Quelles méthodes d'élaboration la Cour a-t-elle mises en oeuvre ? Il faut savoir que la Cour procède de façon contradictoire et collégiale. Ce point est important pour la suite des observations et l'usage que l'on pourrait en faire. Nous avons en effet travaillé par rapports successifs, qui ont conduit à l'élaboration d'un document que nous avons appelé « Relevé de constatations provisoires », que nous avons adressé, comme il convient, aux différents services des ministères que j'ai cités, en y ajoutant, d'ailleurs, les ministères de l'Intérieur et des Finances. Nous avons complété les réponses écrites qui nous ont été données par des auditions, où les représentants des différents services sont venus devant nous. Cette procédure étant achevée, il a été possible au Premier Président d'adresser un référé aux ministres - ceci a eu lieu fin 1998 -, avec copie au Premier ministre. C'est après ces réponses que nous nous sommes décidés collégialement à prévoir une insertion au rapport public. Je crois que nous devons souligner que ce travail, qui a donné lieu à une publication, ne peut être séparé des réponses que l'administration lui a apporté. Or, il est souhaitable, et même indispensable, que l'on puisse lire d'un même oeil les observations de la Cour et les réponses qu'elles ont suscitées. En effet, il y a là autant de traces des accords sur les points qui nous ont rapproché, que des désaccords qui y figurent - et les désaccords sont souvent source d'interrogations pour le lecteur. Nous n'avons pas, bien évidemment, eu la possibilité de discuter ultérieurement, mais j'appelle votre attention sur la nécessité de relier les observations et les remarques qui nous été faites. Il s'agit, non pas d'un travail pouvant être identifié comme celui d'un rapporteur ou d'une Chambre, mais d'un travail engageant la Cour, c'est-à-dire celui d'une institution collégiale qui s'est prononcée au plus haut niveau par le rassemblement de tous les conseillers, et présidée par le Premier Président.
Quelles sont la portée et la limite de ce contrôle ? Bien évidemment, la publication de la Cour a une visée exhaustive, et ceci en dépit du faible nombre de pages qu'elle comporte ; elle est nécessairement synthétique, sur des sujets complexes, en particulier pour ce qui concerne l'analyse juridique des responsabilités qui peuvent être mises en cause, qui demanderaient des développements beaucoup plus importants que ceux que nous avons pu leur donner.

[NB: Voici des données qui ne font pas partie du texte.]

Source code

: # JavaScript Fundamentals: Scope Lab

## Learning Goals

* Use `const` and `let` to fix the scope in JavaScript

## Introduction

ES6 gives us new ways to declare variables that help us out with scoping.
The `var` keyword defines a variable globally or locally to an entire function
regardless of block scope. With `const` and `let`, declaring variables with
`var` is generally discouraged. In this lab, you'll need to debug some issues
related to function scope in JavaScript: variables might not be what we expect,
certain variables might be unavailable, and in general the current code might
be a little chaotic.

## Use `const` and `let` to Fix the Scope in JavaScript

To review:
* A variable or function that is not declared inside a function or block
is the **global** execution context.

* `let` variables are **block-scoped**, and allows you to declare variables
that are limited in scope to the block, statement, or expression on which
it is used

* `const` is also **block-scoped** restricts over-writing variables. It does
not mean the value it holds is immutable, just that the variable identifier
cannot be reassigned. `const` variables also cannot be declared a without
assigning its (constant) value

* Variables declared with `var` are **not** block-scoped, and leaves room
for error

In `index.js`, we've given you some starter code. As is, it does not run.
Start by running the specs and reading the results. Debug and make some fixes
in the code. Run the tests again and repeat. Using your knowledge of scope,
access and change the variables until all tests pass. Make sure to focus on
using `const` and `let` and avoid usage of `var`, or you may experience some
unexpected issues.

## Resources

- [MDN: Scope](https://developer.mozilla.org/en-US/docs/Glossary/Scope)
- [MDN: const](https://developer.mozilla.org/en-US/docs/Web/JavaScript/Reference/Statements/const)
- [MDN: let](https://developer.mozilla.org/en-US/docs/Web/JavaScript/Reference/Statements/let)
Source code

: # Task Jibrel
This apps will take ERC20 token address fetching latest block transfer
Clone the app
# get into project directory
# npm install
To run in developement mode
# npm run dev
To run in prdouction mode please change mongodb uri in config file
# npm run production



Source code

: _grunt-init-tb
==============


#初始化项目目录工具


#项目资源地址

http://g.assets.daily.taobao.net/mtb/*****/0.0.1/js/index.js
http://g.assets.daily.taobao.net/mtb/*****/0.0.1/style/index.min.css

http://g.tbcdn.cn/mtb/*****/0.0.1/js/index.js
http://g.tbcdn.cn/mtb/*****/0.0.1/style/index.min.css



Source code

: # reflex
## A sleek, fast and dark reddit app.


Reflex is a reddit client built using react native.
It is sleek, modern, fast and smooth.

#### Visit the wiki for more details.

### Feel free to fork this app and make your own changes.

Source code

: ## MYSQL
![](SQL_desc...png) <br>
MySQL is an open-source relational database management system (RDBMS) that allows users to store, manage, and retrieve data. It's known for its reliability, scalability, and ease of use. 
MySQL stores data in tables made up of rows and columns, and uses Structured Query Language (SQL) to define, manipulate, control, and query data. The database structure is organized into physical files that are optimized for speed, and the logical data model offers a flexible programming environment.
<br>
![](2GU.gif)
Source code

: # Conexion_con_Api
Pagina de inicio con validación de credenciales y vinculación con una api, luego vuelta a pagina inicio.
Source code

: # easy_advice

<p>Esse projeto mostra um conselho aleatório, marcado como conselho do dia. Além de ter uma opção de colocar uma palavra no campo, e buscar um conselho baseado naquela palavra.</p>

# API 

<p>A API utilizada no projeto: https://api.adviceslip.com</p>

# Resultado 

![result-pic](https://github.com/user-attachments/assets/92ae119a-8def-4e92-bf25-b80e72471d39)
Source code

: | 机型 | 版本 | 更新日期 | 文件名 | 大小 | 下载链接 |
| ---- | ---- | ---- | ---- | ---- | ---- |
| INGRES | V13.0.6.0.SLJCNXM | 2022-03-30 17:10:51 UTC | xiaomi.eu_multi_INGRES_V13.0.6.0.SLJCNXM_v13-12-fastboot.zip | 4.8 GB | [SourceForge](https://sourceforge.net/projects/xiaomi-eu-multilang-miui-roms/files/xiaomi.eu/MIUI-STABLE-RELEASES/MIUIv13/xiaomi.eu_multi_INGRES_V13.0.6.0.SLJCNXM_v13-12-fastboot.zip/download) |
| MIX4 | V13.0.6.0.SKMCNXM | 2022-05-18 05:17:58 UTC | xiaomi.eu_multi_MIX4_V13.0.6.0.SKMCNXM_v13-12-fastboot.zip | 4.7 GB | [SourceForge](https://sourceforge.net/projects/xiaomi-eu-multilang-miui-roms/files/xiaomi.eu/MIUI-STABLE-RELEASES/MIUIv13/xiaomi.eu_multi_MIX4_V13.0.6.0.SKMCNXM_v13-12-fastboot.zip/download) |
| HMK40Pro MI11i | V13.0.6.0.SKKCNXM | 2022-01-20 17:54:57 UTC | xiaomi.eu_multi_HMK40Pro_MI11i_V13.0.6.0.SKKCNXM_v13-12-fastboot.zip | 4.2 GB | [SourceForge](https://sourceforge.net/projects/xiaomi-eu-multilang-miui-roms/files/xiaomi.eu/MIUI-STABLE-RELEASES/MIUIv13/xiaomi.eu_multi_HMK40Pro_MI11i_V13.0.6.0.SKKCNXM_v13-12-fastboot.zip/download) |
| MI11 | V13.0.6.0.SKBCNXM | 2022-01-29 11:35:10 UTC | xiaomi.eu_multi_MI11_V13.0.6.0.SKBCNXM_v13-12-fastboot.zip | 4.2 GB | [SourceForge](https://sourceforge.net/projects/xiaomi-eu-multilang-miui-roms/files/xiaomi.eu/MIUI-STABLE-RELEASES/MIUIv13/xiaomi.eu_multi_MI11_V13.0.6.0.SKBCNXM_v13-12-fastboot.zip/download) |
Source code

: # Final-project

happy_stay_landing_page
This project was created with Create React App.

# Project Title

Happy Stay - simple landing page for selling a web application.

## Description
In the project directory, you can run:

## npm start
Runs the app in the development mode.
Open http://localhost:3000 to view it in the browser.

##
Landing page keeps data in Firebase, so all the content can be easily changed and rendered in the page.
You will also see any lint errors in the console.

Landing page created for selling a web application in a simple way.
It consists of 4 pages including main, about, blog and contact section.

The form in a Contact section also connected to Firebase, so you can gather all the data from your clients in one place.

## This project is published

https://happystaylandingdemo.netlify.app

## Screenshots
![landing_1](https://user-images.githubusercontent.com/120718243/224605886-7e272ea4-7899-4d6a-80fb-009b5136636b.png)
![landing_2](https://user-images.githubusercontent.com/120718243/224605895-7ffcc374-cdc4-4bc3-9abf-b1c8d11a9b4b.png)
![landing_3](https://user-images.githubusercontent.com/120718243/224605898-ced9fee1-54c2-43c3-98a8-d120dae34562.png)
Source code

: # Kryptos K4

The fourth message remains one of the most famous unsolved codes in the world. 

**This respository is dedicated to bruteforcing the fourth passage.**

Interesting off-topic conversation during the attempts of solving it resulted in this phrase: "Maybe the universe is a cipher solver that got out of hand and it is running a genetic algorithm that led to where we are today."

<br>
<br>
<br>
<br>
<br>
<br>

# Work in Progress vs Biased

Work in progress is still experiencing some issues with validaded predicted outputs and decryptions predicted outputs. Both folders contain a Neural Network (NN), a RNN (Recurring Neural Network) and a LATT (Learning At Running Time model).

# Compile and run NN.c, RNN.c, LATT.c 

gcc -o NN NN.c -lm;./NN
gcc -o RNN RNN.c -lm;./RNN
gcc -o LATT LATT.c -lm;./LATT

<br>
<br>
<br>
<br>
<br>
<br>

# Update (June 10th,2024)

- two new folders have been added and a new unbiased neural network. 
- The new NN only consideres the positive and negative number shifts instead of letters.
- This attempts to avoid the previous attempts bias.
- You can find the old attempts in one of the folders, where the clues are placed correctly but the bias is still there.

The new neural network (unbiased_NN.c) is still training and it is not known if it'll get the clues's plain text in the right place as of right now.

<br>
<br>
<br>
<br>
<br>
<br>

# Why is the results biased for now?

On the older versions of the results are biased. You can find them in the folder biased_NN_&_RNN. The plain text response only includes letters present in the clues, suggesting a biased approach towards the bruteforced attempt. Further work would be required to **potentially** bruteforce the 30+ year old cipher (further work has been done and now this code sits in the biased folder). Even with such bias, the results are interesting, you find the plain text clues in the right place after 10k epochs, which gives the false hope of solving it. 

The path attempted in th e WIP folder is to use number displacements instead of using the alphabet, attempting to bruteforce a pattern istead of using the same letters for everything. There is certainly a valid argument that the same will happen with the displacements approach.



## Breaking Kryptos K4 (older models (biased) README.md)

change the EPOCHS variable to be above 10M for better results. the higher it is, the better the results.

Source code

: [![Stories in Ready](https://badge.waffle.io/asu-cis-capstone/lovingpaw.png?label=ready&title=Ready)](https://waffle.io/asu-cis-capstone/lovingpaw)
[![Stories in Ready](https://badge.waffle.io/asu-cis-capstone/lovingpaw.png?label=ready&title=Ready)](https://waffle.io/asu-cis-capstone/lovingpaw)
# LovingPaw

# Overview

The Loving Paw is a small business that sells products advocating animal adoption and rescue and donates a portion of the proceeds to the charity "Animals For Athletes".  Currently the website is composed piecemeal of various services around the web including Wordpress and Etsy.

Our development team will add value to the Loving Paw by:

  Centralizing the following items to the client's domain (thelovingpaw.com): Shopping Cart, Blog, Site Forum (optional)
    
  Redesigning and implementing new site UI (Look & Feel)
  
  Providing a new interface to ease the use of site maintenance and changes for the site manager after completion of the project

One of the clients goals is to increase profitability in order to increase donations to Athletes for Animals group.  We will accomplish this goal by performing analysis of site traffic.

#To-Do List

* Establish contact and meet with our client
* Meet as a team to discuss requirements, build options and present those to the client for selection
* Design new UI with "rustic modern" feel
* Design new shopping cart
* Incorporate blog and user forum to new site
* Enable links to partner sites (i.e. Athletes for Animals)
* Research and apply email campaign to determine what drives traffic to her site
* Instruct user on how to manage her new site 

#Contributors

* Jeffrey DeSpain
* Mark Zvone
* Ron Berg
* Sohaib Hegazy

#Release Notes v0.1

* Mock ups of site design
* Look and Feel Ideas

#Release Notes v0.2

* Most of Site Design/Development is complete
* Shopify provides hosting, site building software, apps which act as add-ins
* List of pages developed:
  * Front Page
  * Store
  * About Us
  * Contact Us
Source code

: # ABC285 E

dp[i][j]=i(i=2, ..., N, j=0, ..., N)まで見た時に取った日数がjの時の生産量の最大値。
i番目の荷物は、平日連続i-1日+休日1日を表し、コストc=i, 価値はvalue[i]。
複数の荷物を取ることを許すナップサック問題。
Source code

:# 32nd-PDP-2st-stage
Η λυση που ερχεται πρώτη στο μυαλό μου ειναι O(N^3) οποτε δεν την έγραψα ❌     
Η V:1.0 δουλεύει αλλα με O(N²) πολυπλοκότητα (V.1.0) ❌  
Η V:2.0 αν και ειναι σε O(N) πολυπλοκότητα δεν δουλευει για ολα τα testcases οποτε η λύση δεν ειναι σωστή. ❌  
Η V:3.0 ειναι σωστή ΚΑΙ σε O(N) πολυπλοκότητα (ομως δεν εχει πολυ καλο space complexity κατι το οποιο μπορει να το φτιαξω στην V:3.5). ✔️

Par ailleurs, cette publication avait pour objet d'informer les pouvoirs publics, mais aussi l'opinion publique. Nous avons constaté, sans y attacher une importance considérable, parce que malheureusement nous savons quel est le sort que l'actualité réserve à quelques publications, que cette insertion au rapport public avait été abondamment citée. Pour tempérer cet acte de satisfaction, j'observe qu'après la publication, il n'y a pas eu beaucoup de mesures précises qui ont été prises, autant qu'on puisse en juger. Les membres de cette juridiction sont animés par une forme de scepticisme actif - nous pensons que nous sommes fort utiles, mais à long terme. Sur ce sujet, seuls les sinistres donnent en quelque sorte un écho particulier aux observations de la Cour. Car, juste avant la publication de la Cour, mais après que celle-ci eut été finalisée, nous avons connu dans l'Aude des inondations très graves, meurtrières, et qui malheureusement ont constitué une manière d'introduction à la lecture, par les destinataires du rapport public, de ce que nous y avons écrit. Et ce qui s'est passé depuis est l'illustration malheureuse de ce que nous avons énoncé, que nous avons tenté de mettre en application.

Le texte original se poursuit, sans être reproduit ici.